Twitter is my favorite social network, and I’ve used it with several different clients — including Echofon, Twitterrific, Tweetbot, the official Twitter app, and some others that doesn’t even exist anymore. Now I’ve decided to give a chance to Neptune. This new Twitter client is focused on simplicity, allowing users to navigate without distractions like ads and a non-chronological timeline.

Neptune has most of the features you’d expect from a regular Twitter app, including access to your timeline, mentions, direct messages, trends, and more. By opening the app, you’ll see the timeline with tweets separated by cards, which is nice to distinguish it from other apps.

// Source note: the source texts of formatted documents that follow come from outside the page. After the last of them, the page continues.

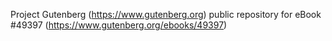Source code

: Project Gutenberg (https://www.gutenberg.org) public repository for eBook #49397 (https://www.gutenberg.org/ebooks/49397)
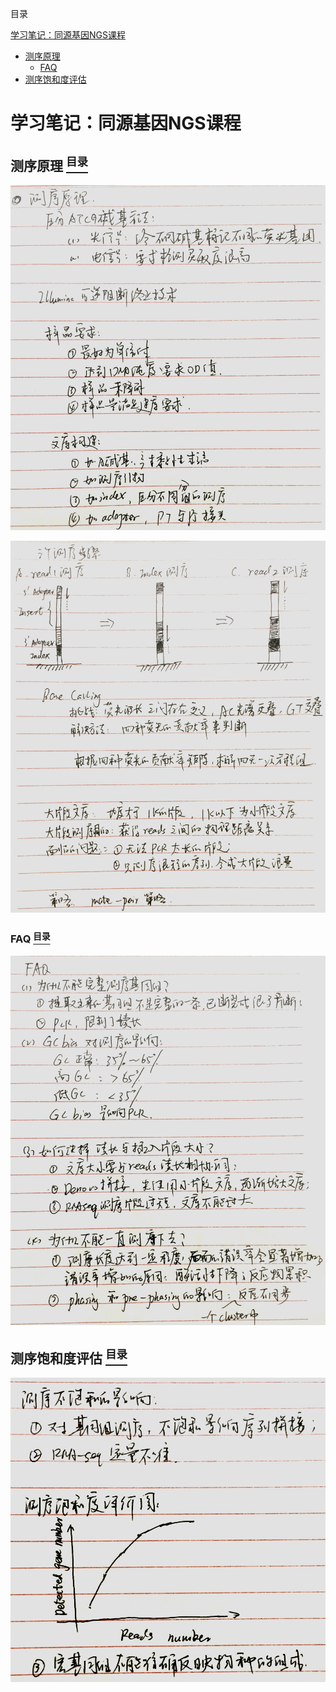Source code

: <a name="content">目录</a>

[学习笔记：同源基因NGS课程](#title)
- [测序原理](#principle)
	- [FAQ](#faq)
- [测序饱和度评估](#saturation)




<h1 name="title">学习笔记：同源基因NGS课程</h1>

<a name="principle"><h2>测序原理 [<sup>目录</sup>](#content)</h2></a>

<p align="center"><img src=./picture/NGS-course-note-1.jpg width=800 /></p>

<p align="center"><img src=./picture/NGS-course-note-2.jpg width=800 /></p>

<a name="faq"><h3>FAQ [<sup>目录</sup>](#content)</h3></a>

<p align="center"><img src=./picture/NGS-course-note-3.jpg width=800 /></p>

<a name="saturation"><h2>测序饱和度评估 [<sup>目录</sup>](#content)</h2></a>

<p align="center"><img src=./picture/NGS-course-note-4-1.jpg width=700 /></p>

The timeline appears in chronological order, which means there’s no fancy algorithm behind it to decide which tweets you should see first. It’s just the good old timeline with tweets appearing in the order they were published. You won’t see any ads on Neptune, something that bothers users of the official Twitter app.

Instead of regular tabs, Neptune has a menu that can be accessed from anywhere by simply pulling it up. From there, users can tweet, check mentions, look for trends, and manage their profile. On iPad, this menu can be fixed to the right side of the screen, turning Neptune into a two-column app. You choose how you want to use it.

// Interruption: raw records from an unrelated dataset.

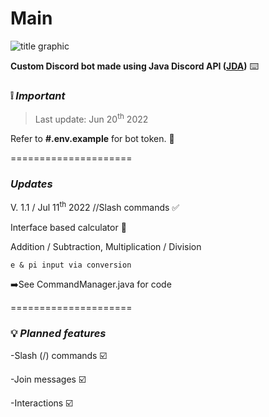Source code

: # **Main**
![title graphic](https://i.ibb.co/f0H4qLP/title.png)

  **Custom Discord bot made using Java Discord API ([JDA](https://github.com/DV8FromTheWorld/JDA))** :keyboard:
### :grey_exclamation: ***Important***
> Last update: Jun 20<sup>th</sup> 2022

  Refer to __#.env.example__ for bot token. :page_facing_up:


=====================

### ***Updates***
 V. 1.1  / Jul 11<sup>th</sup> 2022
//Slash commands ✅

  Interface based calculator 🔢
  
   Addition / Subtraction, 
   Multiplication / Division
    
    e & pi input via conversion
   
➡️See CommandManager.java for code

=====================


### :bulb: ***Planned features***

  -Slash (/) commands :ballot_box_with_check:

  -Join messages :ballot_box_with_check:

  -Interactions :ballot_box_with_check:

The app offers filters that hide tweets with specific words or phrases, Dark Mode compatibility, and even login with Touch ID or Face ID. Neptune also has a fun Quick Share feature similar to Apple’s AirDrop, but it only works with other people who also have the app installed. The app shows people nearby when you tap and share a tweet so you can do it instantly. It works, but as I said, only with other Neptune users, so it wasn’t that useful for me.

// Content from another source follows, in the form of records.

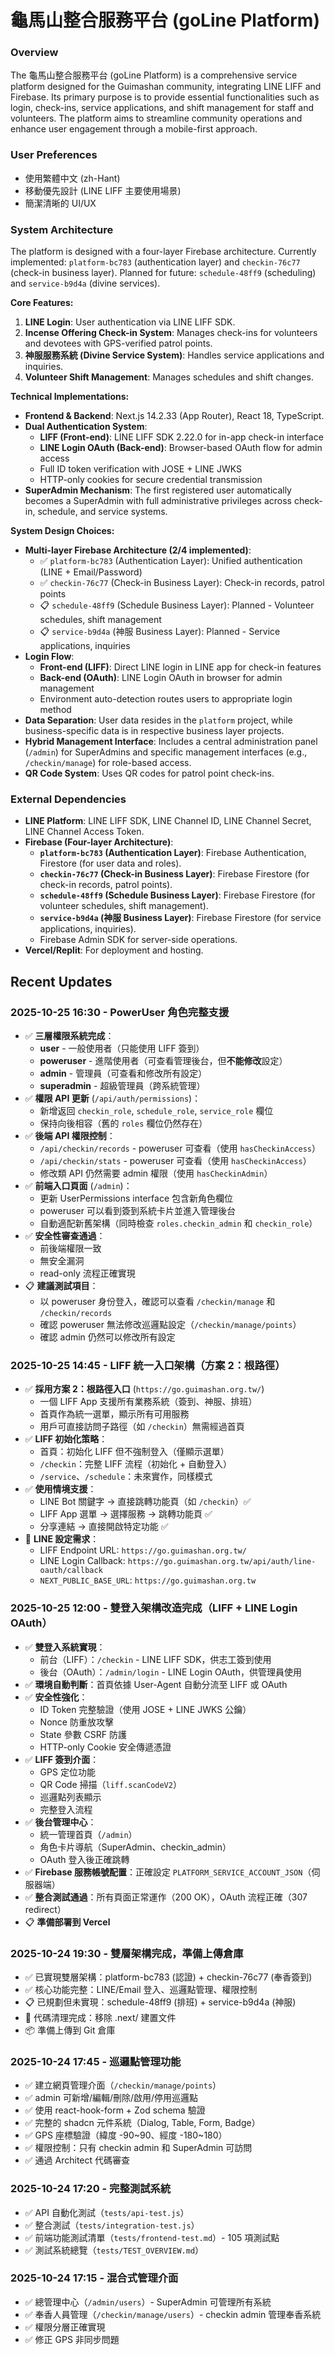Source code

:# 龜馬山整合服務平台 (goLine Platform)

### Overview
The 龜馬山整合服務平台 (goLine Platform) is a comprehensive service platform designed for the Guimashan community, integrating LINE LIFF and Firebase. Its primary purpose is to provide essential functionalities such as login, check-ins, service applications, and shift management for staff and volunteers. The platform aims to streamline community operations and enhance user engagement through a mobile-first approach.

### User Preferences
- 使用繁體中文 (zh-Hant)
- 移動優先設計 (LINE LIFF 主要使用場景)
- 簡潔清晰的 UI/UX

### System Architecture
The platform is designed with a four-layer Firebase architecture. Currently implemented: `platform-bc783` (authentication layer) and `checkin-76c77` (check-in business layer). Planned for future: `schedule-48ff9` (scheduling) and `service-b9d4a` (divine services).

**Core Features:**
1.  **LINE Login**: User authentication via LINE LIFF SDK.
2.  **Incense Offering Check-in System**: Manages check-ins for volunteers and devotees with GPS-verified patrol points.
3.  **神服服務系統 (Divine Service System)**: Handles service applications and inquiries.
4.  **Volunteer Shift Management**: Manages schedules and shift changes.

**Technical Implementations:**
-   **Frontend & Backend**: Next.js 14.2.33 (App Router), React 18, TypeScript.
-   **Dual Authentication System**:
    - **LIFF (Front-end)**: LINE LIFF SDK 2.22.0 for in-app check-in interface
    - **LINE Login OAuth (Back-end)**: Browser-based OAuth flow for admin access
    - Full ID token verification with JOSE + LINE JWKS
    - HTTP-only cookies for secure credential transmission
-   **SuperAdmin Mechanism**: The first registered user automatically becomes a SuperAdmin with full administrative privileges across check-in, schedule, and service systems.

**System Design Choices:**
-   **Multi-layer Firebase Architecture (2/4 implemented)**: 
    - ✅ `platform-bc783` (Authentication Layer): Unified authentication (LINE + Email/Password)
    - ✅ `checkin-76c77` (Check-in Business Layer): Check-in records, patrol points
    - 📋 `schedule-48ff9` (Schedule Business Layer): Planned - Volunteer schedules, shift management
    - 📋 `service-b9d4a` (神服 Business Layer): Planned - Service applications, inquiries
-   **Login Flow**: 
    - **Front-end (LIFF)**: Direct LINE login in LINE app for check-in features
    - **Back-end (OAuth)**: LINE Login OAuth in browser for admin management
    - Environment auto-detection routes users to appropriate login method
-   **Data Separation**: User data resides in the `platform` project, while business-specific data is in respective business layer projects.
-   **Hybrid Management Interface**: Includes a central administration panel (`/admin`) for SuperAdmins and specific management interfaces (e.g., `/checkin/manage`) for role-based access.
-   **QR Code System**: Uses QR codes for patrol point check-ins.

### External Dependencies
-   **LINE Platform**: LINE LIFF SDK, LINE Channel ID, LINE Channel Secret, LINE Channel Access Token.
-   **Firebase (Four-layer Architecture)**:
    -   **`platform-bc783` (Authentication Layer)**: Firebase Authentication, Firestore (for user data and roles).
    -   **`checkin-76c77` (Check-in Business Layer)**: Firebase Firestore (for check-in records, patrol points).
    -   **`schedule-48ff9` (Schedule Business Layer)**: Firebase Firestore (for volunteer schedules, shift management).
    -   **`service-b9d4a` (神服 Business Layer)**: Firebase Firestore (for service applications, inquiries).
    -   Firebase Admin SDK for server-side operations.
-   **Vercel/Replit**: For deployment and hosting.

## Recent Updates

### 2025-10-25 16:30 - PowerUser 角色完整支援
- ✅ **三層權限系統完成**：
  - **user** - 一般使用者（只能使用 LIFF 簽到）
  - **poweruser** - 進階使用者（可查看管理後台，但**不能修改**設定）
  - **admin** - 管理員（可查看和修改所有設定）
  - **superadmin** - 超級管理員（跨系統管理）
- ✅ **權限 API 更新** (`/api/auth/permissions`)：
  - 新增返回 `checkin_role`, `schedule_role`, `service_role` 欄位
  - 保持向後相容（舊的 `roles` 欄位仍然存在）
- ✅ **後端 API 權限控制**：
  - `/api/checkin/records` - poweruser 可查看（使用 `hasCheckinAccess`）
  - `/api/checkin/stats` - poweruser 可查看（使用 `hasCheckinAccess`）
  - 修改類 API 仍然需要 admin 權限（使用 `hasCheckinAdmin`）
- ✅ **前端入口頁面** (`/admin`)：
  - 更新 UserPermissions interface 包含新角色欄位
  - poweruser 可以看到簽到系統卡片並進入管理後台
  - 自動適配新舊架構（同時檢查 `roles.checkin_admin` 和 `checkin_role`）
- ✅ **安全性審查通過**：
  - 前後端權限一致
  - 無安全漏洞
  - read-only 流程正確實現
- 📋 **建議測試項目**：
  - 以 poweruser 身份登入，確認可以查看 `/checkin/manage` 和 `/checkin/records`
  - 確認 poweruser 無法修改巡邏點設定（`/checkin/manage/points`）
  - 確認 admin 仍然可以修改所有設定

### 2025-10-25 14:45 - LIFF 統一入口架構（方案 2：根路徑）
- ✅ **採用方案 2：根路徑入口** (`https://go.guimashan.org.tw/`)
  - 一個 LIFF App 支援所有業務系統（簽到、神服、排班）
  - 首頁作為統一選單，顯示所有可用服務
  - 用戶可直接訪問子路徑（如 `/checkin`）無需經過首頁
- ✅ **LIFF 初始化策略**：
  - 首頁：初始化 LIFF 但不強制登入（僅顯示選單）
  - `/checkin`：完整 LIFF 流程（初始化 + 自動登入）
  - `/service`、`/schedule`：未來實作，同樣模式
- ✅ **使用情境支援**：
  - LINE Bot 關鍵字 → 直接跳轉功能頁（如 `/checkin`）✅
  - LIFF App 選單 → 選擇服務 → 跳轉功能頁 ✅
  - 分享連結 → 直接開啟特定功能 ✅
- 🔧 **LINE 設定需求**：
  - LIFF Endpoint URL: `https://go.guimashan.org.tw/`
  - LINE Login Callback: `https://go.guimashan.org.tw/api/auth/line-oauth/callback`
  - `NEXT_PUBLIC_BASE_URL`: `https://go.guimashan.org.tw`

### 2025-10-25 12:00 - 雙登入架構改造完成（LIFF + LINE Login OAuth）
- ✅ **雙登入系統實現**：
  - 前台（LIFF）：`/checkin` - LINE LIFF SDK，供志工簽到使用
  - 後台（OAuth）：`/admin/login` - LINE Login OAuth，供管理員使用
- ✅ **環境自動判斷**：首頁依據 User-Agent 自動分流至 LIFF 或 OAuth
- ✅ **安全性強化**：
  - ID Token 完整驗證（使用 JOSE + LINE JWKS 公鑰）
  - Nonce 防重放攻擊
  - State 參數 CSRF 防護
  - HTTP-only Cookie 安全傳遞憑證
- ✅ **LIFF 簽到介面**：
  - GPS 定位功能
  - QR Code 掃描（`liff.scanCodeV2`）
  - 巡邏點列表顯示
  - 完整登入流程
- ✅ **後台管理中心**：
  - 統一管理首頁（`/admin`）
  - 角色卡片導航（SuperAdmin、checkin_admin）
  - OAuth 登入後正確跳轉
- ✅ **Firebase 服務帳號配置**：正確設定 `PLATFORM_SERVICE_ACCOUNT_JSON`（伺服器端）
- ✅ **整合測試通過**：所有頁面正常運作（200 OK），OAuth 流程正確（307 redirect）
- 📋 **準備部署到 Vercel**

### 2025-10-24 19:30 - 雙層架構完成，準備上傳倉庫
- ✅ 已實現雙層架構：platform-bc783 (認證) + checkin-76c77 (奉香簽到)
- ✅ 核心功能完整：LINE/Email 登入、巡邏點管理、權限控制
- 📋 已規劃但未實現：schedule-48ff9 (排班) + service-b9d4a (神服)
- 🧹 代碼清理完成：移除 .next/ 建置文件
- 📦 準備上傳到 Git 倉庫

### 2025-10-24 17:45 - 巡邏點管理功能
- ✅ 建立網頁管理介面（`/checkin/manage/points`）
- ✅ admin 可新增/編輯/刪除/啟用/停用巡邏點
- ✅ 使用 react-hook-form + Zod schema 驗證
- ✅ 完整的 shadcn 元件系統（Dialog, Table, Form, Badge）
- ✅ GPS 座標驗證（緯度 -90~90、經度 -180~180）
- ✅ 權限控制：只有 checkin admin 和 SuperAdmin 可訪問
- ✅ 通過 Architect 代碼審查

### 2025-10-24 17:20 - 完整測試系統
- ✅ API 自動化測試（`tests/api-test.js`）
- ✅ 整合測試（`tests/integration-test.js`）
- ✅ 前端功能測試清單（`tests/frontend-test.md`）- 105 項測試點
- ✅ 測試系統總覽（`tests/TEST_OVERVIEW.md`）

### 2025-10-24 17:15 - 混合式管理介面
- ✅ 總管理中心（`/admin/users`）- SuperAdmin 可管理所有系統
- ✅ 奉香人員管理（`/checkin/manage/users`）- checkin admin 管理奉香系統
- ✅ 權限分層正確實現
- ✅ 修正 GPS 非同步問題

Now, a few downsides I’ve noticed using Neptune in the last few weeks that you should know before buying it. You can’t see when someone likes or retweets your tweets, only the newest direct messages appears in the app, and it still doesn’t offer notifications.

Unfortunately, some of these restrictions are related to the Twitter API, just as in apps like Tweetbot. Neptune’s developer Ethan Lipnik told me that he’s working to enable notifications in a future update, as well as synced timelines on iCloud, translations, and more.

Although the official Twitter app is still my first choice, I’m always looking for new ways to access the social network, and Neptune is a promising one. It may not be as advanced as other existing options, but it’s a well-built app and it should serve those who just want to scroll through the timeline without distractions, as in the old days of Twitter.

Neptune is available on the App Store for iOS and macOS as a single purchase. There’s no subscription, and you can download it on your iPhone, iPad, and Mac. It usually costs $1.99, but you can get it this week for just $0.99.